Como la experiencia del deseo es de sujeto-deseante, mediador y objeto deseado, se tiende a disimular tanto el deseo como el modelo a imitar: «Hay que disimular el deseo que se siente, hay que simular el deseo que no se siente. Hay que mentir» El deseo de ser poderoso incrementa el disimulo y la vergüenza de parecerse a quienes están en ejercicio del poder, pues nadie puede afirmar “yo quiero ser como él”, sino “admírame”, “sígueme”, “yo tengo lo que te falta”, “confía en mí”.
Rivales se presentan cargados de súper poderes, soluciones mágicas, mega planes, los mejores equipos, presumiendo claro está de lo que carecen, y precisamente por eso constituye el objeto de su deseo. Adicionalmente, hay que diferenciarse del mediador pues de lo marcadamente distinto pende el contraste, la rivalidad o conflicto que conduce al desenlace.
En tiempos convulsos de polarización, el deseo mimético de poder desemboca en una crisis sin término. Como el acercamiento al objeto deseado aumenta la intensidad del deseo, se genera un proceso de retroalimentación que alimenta la espiral de violencia infernal, propagada de manera difusa con consignas, gritos de guerra, programas de odio y propaganda disfrazados de opinión, infotainment y demás hostilidades hasta con el Papa. Semejante dinámica requiere con urgencia de una válvula de escape: emerge el chivo expiatorio como la víctima sobre la que se vierte todo ese odio social. El disimulo, la vergüenza ante el desastre causado, lleva a cargar sobre una víctima inocente las culpas de todo y de todos. Dicen que los aztecas sacrificaban mujeres jóvenes para apaciguar la ira del Dios Sol.
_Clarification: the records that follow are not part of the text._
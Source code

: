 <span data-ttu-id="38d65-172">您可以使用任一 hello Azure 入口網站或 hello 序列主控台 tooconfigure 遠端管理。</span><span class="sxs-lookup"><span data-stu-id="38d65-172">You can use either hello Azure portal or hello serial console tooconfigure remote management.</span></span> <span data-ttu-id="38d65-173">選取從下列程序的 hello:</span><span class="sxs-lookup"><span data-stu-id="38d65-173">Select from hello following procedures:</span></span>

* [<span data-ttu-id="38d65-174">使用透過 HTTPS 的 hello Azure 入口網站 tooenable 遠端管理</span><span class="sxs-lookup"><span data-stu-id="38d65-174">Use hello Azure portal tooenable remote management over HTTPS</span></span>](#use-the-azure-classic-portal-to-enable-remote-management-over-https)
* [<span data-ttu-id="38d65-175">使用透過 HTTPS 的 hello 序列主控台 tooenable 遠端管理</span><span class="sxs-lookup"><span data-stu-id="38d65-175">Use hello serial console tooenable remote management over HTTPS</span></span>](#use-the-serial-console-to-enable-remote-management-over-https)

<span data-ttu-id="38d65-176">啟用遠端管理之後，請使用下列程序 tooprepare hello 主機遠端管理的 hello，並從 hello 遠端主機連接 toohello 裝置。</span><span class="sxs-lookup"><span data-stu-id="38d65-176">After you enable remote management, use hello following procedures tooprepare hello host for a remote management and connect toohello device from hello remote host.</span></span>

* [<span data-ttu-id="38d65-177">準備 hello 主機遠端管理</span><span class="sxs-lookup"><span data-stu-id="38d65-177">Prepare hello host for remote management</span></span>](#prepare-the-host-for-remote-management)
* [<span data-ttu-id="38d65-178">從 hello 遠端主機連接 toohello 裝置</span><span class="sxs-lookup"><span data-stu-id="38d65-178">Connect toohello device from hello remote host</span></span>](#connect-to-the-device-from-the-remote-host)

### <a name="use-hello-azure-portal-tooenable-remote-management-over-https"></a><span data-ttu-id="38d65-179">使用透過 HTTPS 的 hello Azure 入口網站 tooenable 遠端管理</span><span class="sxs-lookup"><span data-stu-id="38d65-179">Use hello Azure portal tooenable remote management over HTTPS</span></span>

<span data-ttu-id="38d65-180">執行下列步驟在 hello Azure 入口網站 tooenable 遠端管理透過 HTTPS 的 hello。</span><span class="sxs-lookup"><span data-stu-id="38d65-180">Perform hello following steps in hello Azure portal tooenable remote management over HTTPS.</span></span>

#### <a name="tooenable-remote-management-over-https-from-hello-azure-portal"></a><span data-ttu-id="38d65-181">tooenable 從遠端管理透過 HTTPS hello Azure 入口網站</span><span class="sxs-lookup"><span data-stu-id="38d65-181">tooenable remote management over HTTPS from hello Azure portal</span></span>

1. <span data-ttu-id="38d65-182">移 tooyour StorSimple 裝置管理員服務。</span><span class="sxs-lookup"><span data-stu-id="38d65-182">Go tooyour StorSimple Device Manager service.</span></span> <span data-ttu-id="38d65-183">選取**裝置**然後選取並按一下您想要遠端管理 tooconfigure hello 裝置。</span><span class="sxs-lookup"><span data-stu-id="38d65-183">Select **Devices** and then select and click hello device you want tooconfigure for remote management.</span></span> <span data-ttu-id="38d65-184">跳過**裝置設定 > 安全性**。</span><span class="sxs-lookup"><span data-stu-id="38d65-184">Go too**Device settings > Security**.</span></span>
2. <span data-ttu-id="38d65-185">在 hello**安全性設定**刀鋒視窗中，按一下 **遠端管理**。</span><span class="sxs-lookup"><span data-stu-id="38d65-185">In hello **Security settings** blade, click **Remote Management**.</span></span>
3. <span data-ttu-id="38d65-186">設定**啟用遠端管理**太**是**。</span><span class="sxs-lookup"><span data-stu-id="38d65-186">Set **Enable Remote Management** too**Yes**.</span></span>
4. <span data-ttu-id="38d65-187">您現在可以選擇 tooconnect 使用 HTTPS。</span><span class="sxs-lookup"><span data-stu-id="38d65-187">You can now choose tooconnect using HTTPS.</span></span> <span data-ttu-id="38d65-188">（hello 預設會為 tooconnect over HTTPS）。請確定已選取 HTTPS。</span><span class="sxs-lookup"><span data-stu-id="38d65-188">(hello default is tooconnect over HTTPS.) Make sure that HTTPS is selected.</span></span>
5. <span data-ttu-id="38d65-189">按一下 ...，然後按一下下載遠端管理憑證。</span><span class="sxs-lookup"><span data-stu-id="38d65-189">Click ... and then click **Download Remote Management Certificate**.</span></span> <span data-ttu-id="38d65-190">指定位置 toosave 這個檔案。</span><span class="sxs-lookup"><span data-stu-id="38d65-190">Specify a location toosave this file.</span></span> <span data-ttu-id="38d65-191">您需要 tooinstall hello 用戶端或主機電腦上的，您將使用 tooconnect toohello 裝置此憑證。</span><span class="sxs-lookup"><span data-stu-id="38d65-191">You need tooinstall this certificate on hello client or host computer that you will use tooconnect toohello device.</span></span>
La tradición judeocristiana enfatiza en el imperativo de Yaveh-Dios, que no quiere sacrificios, ni ofrendas, ni animales, ni cosechas: quiere el corazón humano, es decir, la conversión del deseo mimético: la superación de la violencia, de los chivos expiatorios, de todo lo que oculta el verdadero origen de los males: “Lo que ofrece la tradición judeocristiana es la posibilidad de formar una nueva sociedad que no necesite víctimas ni exclusiones para encontrar su identidad”.
Conversión ya
Hay quienes quieren apropiarse del objeto deseado sin pasar por el trance de la conversión o elevación del deseo mimético; sin superar la táctica infantil del disimulo y acabar con los chivos expiatorios, emprendiendo una nueva relación con el otro, con el deseo y con uno mismo, en el ámbito de las aspiraciones miméticas de apropiación y ejercicio del poder.
Proust recupera el tiempo perdido cuando acoge su conversión: Según Girard, “recuperar el tiempo es acoger una verdad que la mayoría de los hombres pasan su vida rehuyendo, es admitir que siempre se ha copiado a los otros a fin de parecer original tanto a sus ojos como a los propios. Recuperar el tiempo es abolir una pequeña parte del propio orgullo”.
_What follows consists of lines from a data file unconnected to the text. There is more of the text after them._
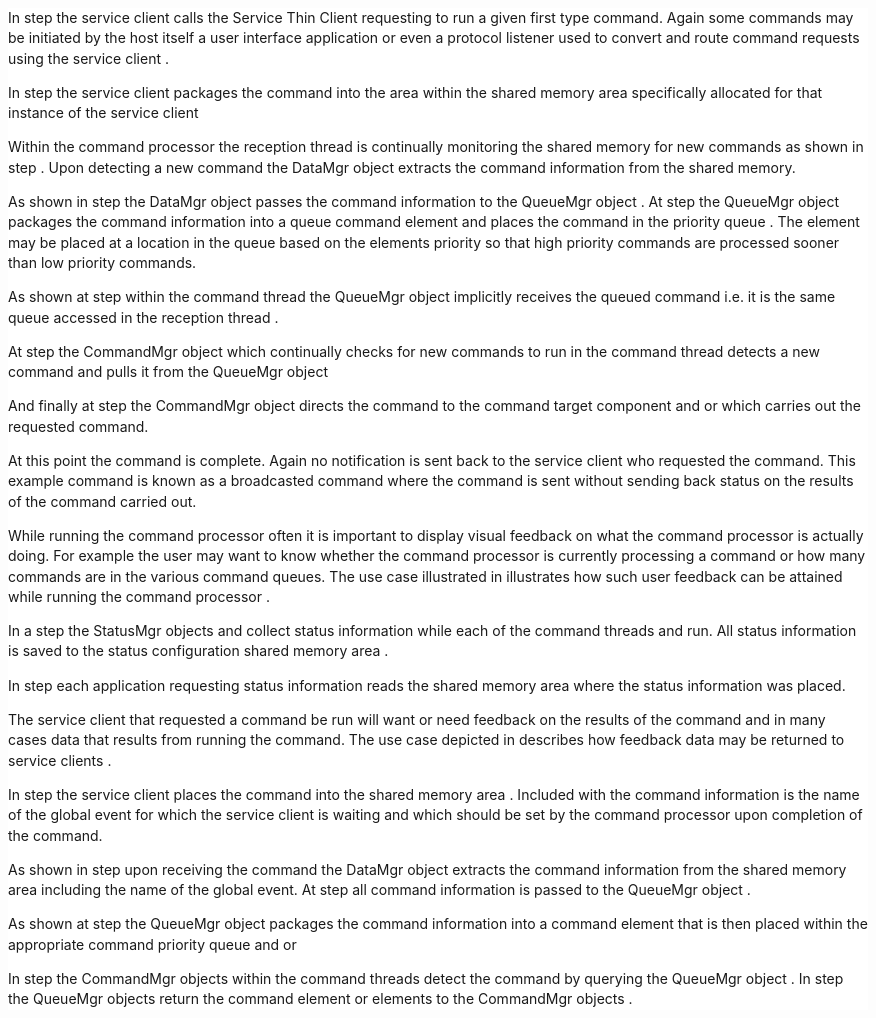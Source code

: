 In step the service client calls the Service Thin Client requesting to run a given first type command. Again some commands may be initiated by the host itself a user interface application or even a protocol listener used to convert and route command requests using the service client .

In step the service client packages the command into the area within the shared memory area specifically allocated for that instance of the service client

Within the command processor the reception thread is continually monitoring the shared memory for new commands as shown in step . Upon detecting a new command the DataMgr object extracts the command information from the shared memory.

As shown in step the DataMgr object passes the command information to the QueueMgr object . At step the QueueMgr object packages the command information into a queue command element and places the command in the priority queue . The element may be placed at a location in the queue based on the elements priority so that high priority commands are processed sooner than low priority commands.

As shown at step within the command thread the QueueMgr object implicitly receives the queued command i.e. it is the same queue accessed in the reception thread .

At step the CommandMgr object which continually checks for new commands to run in the command thread detects a new command and pulls it from the QueueMgr object

And finally at step the CommandMgr object directs the command to the command target component and or which carries out the requested command.

At this point the command is complete. Again no notification is sent back to the service client who requested the command. This example command is known as a broadcasted command where the command is sent without sending back status on the results of the command carried out.

While running the command processor often it is important to display visual feedback on what the command processor is actually doing. For example the user may want to know whether the command processor is currently processing a command or how many commands are in the various command queues. The use case illustrated in illustrates how such user feedback can be attained while running the command processor .

In a step the StatusMgr objects and collect status information while each of the command threads and run. All status information is saved to the status configuration shared memory area .

In step each application requesting status information reads the shared memory area where the status information was placed.

The service client that requested a command be run will want or need feedback on the results of the command and in many cases data that results from running the command. The use case depicted in describes how feedback data may be returned to service clients .

In step the service client places the command into the shared memory area . Included with the command information is the name of the global event for which the service client is waiting and which should be set by the command processor upon completion of the command.

As shown in step upon receiving the command the DataMgr object extracts the command information from the shared memory area including the name of the global event. At step all command information is passed to the QueueMgr object .

As shown at step the QueueMgr object packages the command information into a command element that is then placed within the appropriate command priority queue and or

In step the CommandMgr objects within the command threads detect the command by querying the QueueMgr object . In step the QueueMgr objects return the command element or elements to the CommandMgr objects .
La transición democrática pasa por la determinación de acabar con una serie de diferencias brutales, complejos históricos de resistencia indígena, de libertadores y próceres de la patria, de víctima, de clases, de chavistas, de antichavistas y pare de contar, que dominan el imaginario colectivo político del venezolano.
Para Girard la garantía de los derechos humanos es fundamental para poner cese a la violencia; es decir, los derechos de las víctimas potenciales constituye la médula de una auténtica transición. Si no, seguiremos como los lobos de Hobbes, devorándonos mutuamente.